* [What you have to do]: Once you find the line containing "and Cerulean City." in the data below, copy it and each following line exactly, up to and including the line containing "and Safari Zone.", and nothing else.

Saved entries
──────

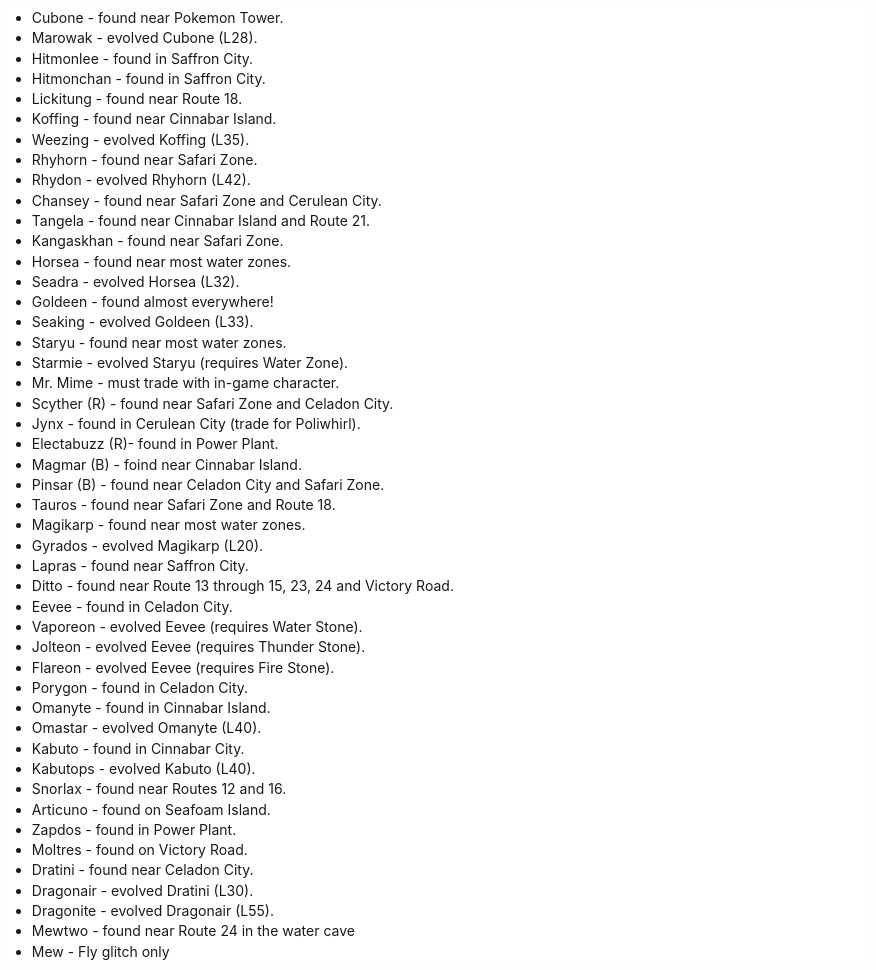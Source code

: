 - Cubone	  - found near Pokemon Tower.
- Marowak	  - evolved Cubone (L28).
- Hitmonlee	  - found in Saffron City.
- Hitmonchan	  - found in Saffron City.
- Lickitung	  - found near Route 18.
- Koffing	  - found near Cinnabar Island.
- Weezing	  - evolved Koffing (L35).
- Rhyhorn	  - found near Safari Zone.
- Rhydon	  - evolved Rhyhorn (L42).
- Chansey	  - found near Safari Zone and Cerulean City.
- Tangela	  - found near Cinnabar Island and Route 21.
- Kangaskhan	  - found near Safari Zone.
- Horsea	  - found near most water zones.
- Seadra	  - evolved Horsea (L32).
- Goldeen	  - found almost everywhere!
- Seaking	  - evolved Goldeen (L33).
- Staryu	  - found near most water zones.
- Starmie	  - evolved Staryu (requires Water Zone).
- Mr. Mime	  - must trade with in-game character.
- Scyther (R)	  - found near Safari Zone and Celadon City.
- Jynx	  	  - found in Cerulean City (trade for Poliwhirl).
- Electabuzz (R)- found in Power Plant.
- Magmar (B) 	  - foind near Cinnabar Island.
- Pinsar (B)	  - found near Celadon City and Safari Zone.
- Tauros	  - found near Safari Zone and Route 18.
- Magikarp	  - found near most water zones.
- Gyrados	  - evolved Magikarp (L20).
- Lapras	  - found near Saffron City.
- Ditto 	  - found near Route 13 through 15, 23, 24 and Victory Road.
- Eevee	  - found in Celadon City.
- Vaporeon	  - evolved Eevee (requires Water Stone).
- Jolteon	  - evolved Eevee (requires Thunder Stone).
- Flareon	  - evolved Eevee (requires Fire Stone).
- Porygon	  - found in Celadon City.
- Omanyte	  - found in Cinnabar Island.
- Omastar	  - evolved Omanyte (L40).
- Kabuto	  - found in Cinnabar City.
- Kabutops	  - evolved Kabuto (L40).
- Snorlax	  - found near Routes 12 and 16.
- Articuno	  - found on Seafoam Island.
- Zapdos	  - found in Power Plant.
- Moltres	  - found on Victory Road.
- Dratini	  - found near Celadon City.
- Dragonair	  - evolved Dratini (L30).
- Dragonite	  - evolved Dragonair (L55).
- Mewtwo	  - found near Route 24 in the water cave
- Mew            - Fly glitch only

──────

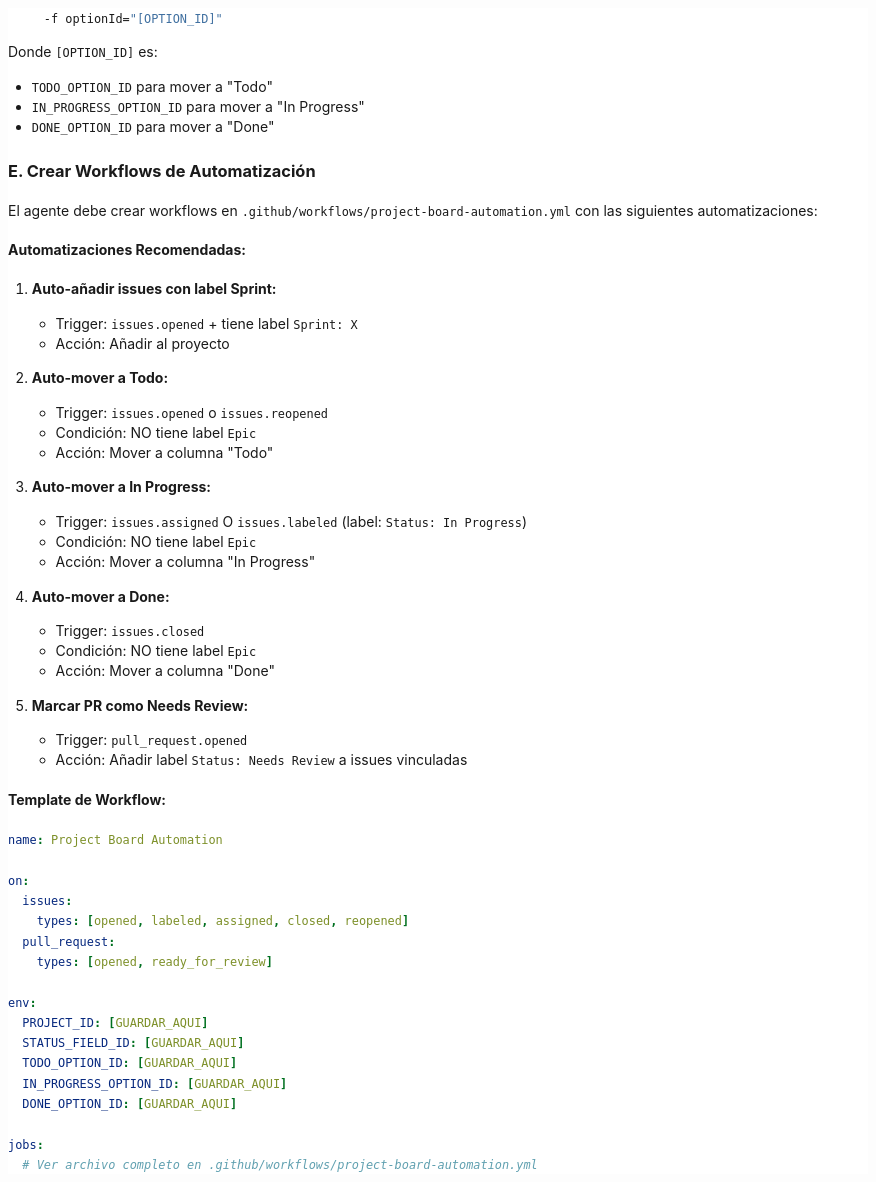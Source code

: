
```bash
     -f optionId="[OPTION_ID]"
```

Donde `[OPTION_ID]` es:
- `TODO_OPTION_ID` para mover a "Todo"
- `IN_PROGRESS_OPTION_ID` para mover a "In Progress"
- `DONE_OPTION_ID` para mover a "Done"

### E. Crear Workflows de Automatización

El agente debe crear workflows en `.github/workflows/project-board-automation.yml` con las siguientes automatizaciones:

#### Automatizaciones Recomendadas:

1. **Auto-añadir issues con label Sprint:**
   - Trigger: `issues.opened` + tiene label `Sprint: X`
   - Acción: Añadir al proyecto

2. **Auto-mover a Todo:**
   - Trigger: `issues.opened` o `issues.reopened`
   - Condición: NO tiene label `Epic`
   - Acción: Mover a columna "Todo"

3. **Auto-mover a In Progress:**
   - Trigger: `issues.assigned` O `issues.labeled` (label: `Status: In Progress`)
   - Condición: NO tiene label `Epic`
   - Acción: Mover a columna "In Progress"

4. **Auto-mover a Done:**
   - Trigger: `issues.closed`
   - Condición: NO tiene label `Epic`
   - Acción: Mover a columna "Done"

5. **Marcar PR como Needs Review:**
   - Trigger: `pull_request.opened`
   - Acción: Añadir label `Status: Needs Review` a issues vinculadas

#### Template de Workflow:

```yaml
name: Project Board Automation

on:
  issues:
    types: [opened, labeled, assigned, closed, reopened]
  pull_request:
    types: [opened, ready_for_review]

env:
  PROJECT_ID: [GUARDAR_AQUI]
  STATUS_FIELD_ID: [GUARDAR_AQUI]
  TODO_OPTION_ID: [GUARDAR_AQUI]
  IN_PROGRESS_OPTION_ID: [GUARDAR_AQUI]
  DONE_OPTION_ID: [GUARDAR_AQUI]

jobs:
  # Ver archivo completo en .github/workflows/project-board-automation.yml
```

──────

* [Exercise solution]:
- Chansey	  - found near Safari Zone and Cerulean City.
- Tangela	  - found near Cinnabar Island and Route 21.
- Kangaskhan	  - found near Safari Zone.
- Horsea	  - found near most water zones.
- Seadra	  - evolved Horsea (L32).
- Goldeen	  - found almost everywhere!
- Seaking	  - evolved Goldeen (L33).
- Staryu	  - found near most water zones.
- Starmie	  - evolved Staryu (requires Water Zone).
- Mr. Mime	  - must trade with in-game character.
- Scyther (R)	  - found near Safari Zone and Celadon City.
- Jynx	  	  - found in Cerulean City (trade for Poliwhirl).
- Electabuzz (R)- found in Power Plant.
- Magmar (B) 	  - foind near Cinnabar Island.
- Pinsar (B)	  - found near Celadon City and Safari Zone.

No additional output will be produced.